:: What you have to do ::
Gather each line of the entries below that includes "https".

BEGIN Data for the task

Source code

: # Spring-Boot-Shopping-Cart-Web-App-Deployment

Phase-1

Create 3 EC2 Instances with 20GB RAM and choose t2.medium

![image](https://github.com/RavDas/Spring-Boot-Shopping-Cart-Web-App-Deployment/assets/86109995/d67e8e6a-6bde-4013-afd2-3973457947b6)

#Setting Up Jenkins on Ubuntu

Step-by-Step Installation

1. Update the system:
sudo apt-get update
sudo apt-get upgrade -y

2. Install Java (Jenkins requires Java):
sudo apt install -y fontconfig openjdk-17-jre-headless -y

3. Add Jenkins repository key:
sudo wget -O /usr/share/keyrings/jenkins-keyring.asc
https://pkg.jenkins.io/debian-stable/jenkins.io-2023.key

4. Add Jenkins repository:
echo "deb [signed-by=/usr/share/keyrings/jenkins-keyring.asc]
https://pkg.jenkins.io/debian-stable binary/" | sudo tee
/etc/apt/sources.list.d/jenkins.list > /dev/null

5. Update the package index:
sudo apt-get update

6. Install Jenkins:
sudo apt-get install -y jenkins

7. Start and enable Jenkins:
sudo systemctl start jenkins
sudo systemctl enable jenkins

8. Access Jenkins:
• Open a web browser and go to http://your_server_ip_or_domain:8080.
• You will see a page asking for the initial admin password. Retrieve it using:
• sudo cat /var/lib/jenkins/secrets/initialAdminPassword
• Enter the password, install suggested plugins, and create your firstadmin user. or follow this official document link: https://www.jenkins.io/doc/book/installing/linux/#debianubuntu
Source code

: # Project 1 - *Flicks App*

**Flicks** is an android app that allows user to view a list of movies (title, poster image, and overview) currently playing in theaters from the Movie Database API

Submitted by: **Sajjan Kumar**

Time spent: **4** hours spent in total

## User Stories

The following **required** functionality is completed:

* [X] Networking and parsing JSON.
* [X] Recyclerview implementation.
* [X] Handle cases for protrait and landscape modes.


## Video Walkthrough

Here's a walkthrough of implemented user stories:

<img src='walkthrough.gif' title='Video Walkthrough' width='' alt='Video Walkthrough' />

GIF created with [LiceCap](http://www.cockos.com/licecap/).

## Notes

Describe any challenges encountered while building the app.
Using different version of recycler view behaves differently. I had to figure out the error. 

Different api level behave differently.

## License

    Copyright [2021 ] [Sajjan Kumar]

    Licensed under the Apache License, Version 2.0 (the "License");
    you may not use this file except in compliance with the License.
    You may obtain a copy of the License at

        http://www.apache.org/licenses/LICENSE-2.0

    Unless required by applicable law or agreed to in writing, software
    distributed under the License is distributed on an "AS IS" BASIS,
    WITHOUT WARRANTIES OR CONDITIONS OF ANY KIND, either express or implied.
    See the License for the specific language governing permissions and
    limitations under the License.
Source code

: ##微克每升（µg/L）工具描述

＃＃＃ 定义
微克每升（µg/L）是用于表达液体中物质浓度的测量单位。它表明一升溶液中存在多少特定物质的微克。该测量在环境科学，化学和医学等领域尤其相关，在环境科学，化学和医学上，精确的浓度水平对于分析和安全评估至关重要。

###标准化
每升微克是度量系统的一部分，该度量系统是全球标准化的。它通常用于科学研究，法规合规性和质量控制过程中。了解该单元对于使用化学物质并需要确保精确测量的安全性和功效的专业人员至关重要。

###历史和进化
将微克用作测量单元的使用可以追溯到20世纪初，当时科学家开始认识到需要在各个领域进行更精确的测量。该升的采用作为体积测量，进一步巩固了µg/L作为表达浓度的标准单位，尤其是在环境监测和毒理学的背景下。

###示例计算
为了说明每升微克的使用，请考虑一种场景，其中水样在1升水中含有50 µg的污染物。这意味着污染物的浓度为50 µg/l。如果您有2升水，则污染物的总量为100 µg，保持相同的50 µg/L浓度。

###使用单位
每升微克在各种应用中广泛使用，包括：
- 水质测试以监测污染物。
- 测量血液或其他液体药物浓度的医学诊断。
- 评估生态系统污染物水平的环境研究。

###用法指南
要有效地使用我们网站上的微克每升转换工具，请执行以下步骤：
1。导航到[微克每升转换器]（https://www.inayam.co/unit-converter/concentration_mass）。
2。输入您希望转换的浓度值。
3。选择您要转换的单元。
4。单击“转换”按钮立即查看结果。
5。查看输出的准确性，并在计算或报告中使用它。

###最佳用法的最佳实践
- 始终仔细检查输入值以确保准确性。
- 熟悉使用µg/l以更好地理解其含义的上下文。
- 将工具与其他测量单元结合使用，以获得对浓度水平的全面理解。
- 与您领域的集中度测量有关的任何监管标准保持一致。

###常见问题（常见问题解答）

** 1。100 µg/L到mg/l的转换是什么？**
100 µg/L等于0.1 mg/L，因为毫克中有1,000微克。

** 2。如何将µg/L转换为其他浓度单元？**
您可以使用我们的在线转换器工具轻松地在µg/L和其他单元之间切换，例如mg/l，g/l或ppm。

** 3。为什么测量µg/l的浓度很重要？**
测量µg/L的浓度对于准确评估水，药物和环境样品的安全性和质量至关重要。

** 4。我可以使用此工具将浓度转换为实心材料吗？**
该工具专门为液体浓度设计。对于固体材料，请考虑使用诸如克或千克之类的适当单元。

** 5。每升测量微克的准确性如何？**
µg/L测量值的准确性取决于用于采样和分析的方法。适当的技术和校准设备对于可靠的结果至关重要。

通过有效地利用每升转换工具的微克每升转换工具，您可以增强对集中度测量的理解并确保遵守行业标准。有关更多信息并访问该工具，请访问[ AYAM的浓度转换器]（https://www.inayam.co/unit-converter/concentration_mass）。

END Data for the task

:: Expected answer ::
![image](https://github.com/RavDas/Spring-Boot-Shopping-Cart-Web-App-Deployment/assets/86109995/d67e8e6a-6bde-4013-afd2-3973457947b6)
https://pkg.jenkins.io/debian-stable/jenkins.io-2023.key
https://pkg.jenkins.io/debian-stable binary/" | sudo tee
• Enter the password, install suggested plugins, and create your firstadmin user. or follow this official document link: https://www.jenkins.io/doc/book/installing/linux/#debianubuntu
1。导航到[微克每升转换器]（https://www.inayam.co/unit-converter/concentration_mass）。
通过有效地利用每升转换工具的微克每升转换工具，您可以增强对集中度测量的理解并确保遵守行业标准。有关更多信息并访问该工具，请访问[ AYAM的浓度转换器]（https://www.inayam.co/unit-converter/concentration_mass）。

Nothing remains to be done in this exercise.